- State
- A set of operating rules that can be used to control how your system allocates resources. A state is the intersection of a health condition and a planned environment.
- Health Condition
- The condition or health of the system. For example, system conditions include system performance and availability considerations, such as nodes down at system startup. Unplanned events such as system, workload, user-defined, and combination events activate the health conditions.
- Planned Environment
- The kind of work the system is expected to perform, usually representing time periods or workload windows when critical applications, such as a load or month end, are running. For example, if you have many system users on weekdays, but run batch jobs on the weekends, allocate system resources differently during the week than you do on weekends by creating two planned environments: Weekdays and Weekends. Planned events such as period, user-defined, and combination events activate the planned environment.
In Teradata Database 15.00 and later, the IWM systems have options for planned environments, but not for unplanned events or health conditions. In Teradata Database 14.10 and earlier, the IWM systems have no options for custom states, health conditions, planned environments, or state-specific values for query sessions, filters, and throttles.
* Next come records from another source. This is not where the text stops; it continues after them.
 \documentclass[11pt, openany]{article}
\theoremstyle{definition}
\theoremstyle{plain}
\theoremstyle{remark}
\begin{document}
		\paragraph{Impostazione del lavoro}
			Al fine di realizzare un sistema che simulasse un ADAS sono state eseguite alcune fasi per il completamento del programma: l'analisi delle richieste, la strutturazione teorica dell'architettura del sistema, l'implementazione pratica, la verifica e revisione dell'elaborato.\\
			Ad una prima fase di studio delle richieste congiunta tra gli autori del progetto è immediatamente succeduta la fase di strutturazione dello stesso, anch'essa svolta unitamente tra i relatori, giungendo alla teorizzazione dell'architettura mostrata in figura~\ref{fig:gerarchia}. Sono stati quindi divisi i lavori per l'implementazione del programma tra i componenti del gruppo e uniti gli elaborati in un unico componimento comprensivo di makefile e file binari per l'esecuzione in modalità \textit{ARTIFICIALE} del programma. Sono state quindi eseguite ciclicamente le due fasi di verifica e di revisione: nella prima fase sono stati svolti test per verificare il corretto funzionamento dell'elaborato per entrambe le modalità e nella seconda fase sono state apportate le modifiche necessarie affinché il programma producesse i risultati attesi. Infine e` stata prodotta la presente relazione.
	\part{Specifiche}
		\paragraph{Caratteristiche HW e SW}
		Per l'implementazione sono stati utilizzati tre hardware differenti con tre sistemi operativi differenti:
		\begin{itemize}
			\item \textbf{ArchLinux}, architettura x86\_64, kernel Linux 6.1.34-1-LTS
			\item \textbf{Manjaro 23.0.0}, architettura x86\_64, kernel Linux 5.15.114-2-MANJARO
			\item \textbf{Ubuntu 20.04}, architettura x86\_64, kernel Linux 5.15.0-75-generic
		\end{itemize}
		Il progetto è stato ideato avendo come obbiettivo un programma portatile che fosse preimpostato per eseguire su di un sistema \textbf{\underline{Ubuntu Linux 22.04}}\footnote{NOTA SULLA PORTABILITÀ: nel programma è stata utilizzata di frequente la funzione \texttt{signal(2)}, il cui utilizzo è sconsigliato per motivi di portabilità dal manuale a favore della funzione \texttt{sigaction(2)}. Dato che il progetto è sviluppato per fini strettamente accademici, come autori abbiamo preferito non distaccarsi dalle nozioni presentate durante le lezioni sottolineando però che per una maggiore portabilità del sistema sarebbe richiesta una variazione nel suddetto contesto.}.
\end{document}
In the state matrix, create planned events, unplanned events, health conditions, planned environments, and corresponding states specific to your business situation. Update the state matrix at any time to reflect business and system requirements, or trigger priority changes and other system changes.
The Normal health condition, Always planned environment, and Base state are defaults. The defaults apply unless planned or unplanned events occur, triggering other configured states. The defaults cannot be deleted or moved within the state matrix. Like any state, the Base state can be used in multiple cells of the matrix.
Following is an example of the States view on a SLES 10 TASM system.
Any states you create use the default settings. You can set new values on the state-specific settings tabs in workloads, filters, throttles, query sessions, and utility limits to override the default settings.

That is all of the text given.